Assessing the Efficiency and Mechanisms of Chlorobenzene Degradation Using an Immobilized Bacterial Consortium Supplemented with Micron Zerovalent Iron and Biomass

Abstract

Chlorobenzene (CB) is a widely utilized organic solvent that poses a significant environmental threat owing to its chemical stability, toxicity, persistence, and bioaccumulation. Especially, actual chlorobenzene-contaminated sites (CBs) are characterized by multiple co-occurring chlorinated compounds, highlighting the urgent need for green and efficient remediation technologies. In this study, a one-year remediation experiment was conducted using groundwater from an actual CB-contaminated site as the simulated water source. The experiment employed a reactive column system filled with micron zerovalent iron (mZVI) and biomass (wheat bran). The degradation efficiency and underlying mechanisms of CB were investigated, revealing that microbial immobilization was achieved within 3 months and a functional community that utilizes CB as a carbon source was established within 6 months.
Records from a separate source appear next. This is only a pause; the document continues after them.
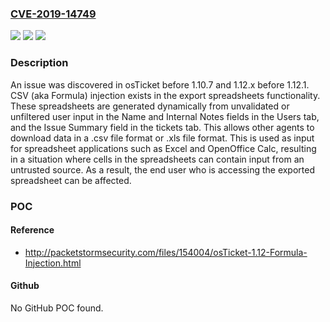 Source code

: ### [CVE-2019-14749](https://cve.mitre.org/cgi-bin/cvename.cgi?name=CVE-2019-14749)
![](https://img.shields.io/static/v1?label=Product&message=n%2Fa&color=blue)
![](https://img.shields.io/static/v1?label=Version&message=n%2Fa&color=blue)
![](https://img.shields.io/static/v1?label=Vulnerability&message=n%2Fa&color=brighgreen)

### Description

An issue was discovered in osTicket before 1.10.7 and 1.12.x before 1.12.1. CSV (aka Formula) injection exists in the export spreadsheets functionality. These spreadsheets are generated dynamically from unvalidated or unfiltered user input in the Name and Internal Notes fields in the Users tab, and the Issue Summary field in the tickets tab. This allows other agents to download data in a .csv file format or .xls file format. This is used as input for spreadsheet applications such as Excel and OpenOffice Calc, resulting in a situation where cells in the spreadsheets can contain input from an untrusted source. As a result, the end user who is accessing the exported spreadsheet can be affected.

### POC

#### Reference
- http://packetstormsecurity.com/files/154004/osTicket-1.12-Formula-Injection.html

#### Github
No GitHub POC found.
The degradation efficiency of CB by the immobilized bacterial consortium remained above 99% starting from day 181. Additionally, mZVI transformed into goethite, siderite, and hematite in its final forms. Notably, Stutzerimonas, Alcaligenes, and Brevundimonas were identified as key genera in the remediation of CBs, particularly through their roles in the benzoate degradation pathway. This research confirmed the feasibility of using an immobilized bacterial consortium utilizing mZVI and wheat bran to address organic pollution at CBs and offered theoretical support for this approach.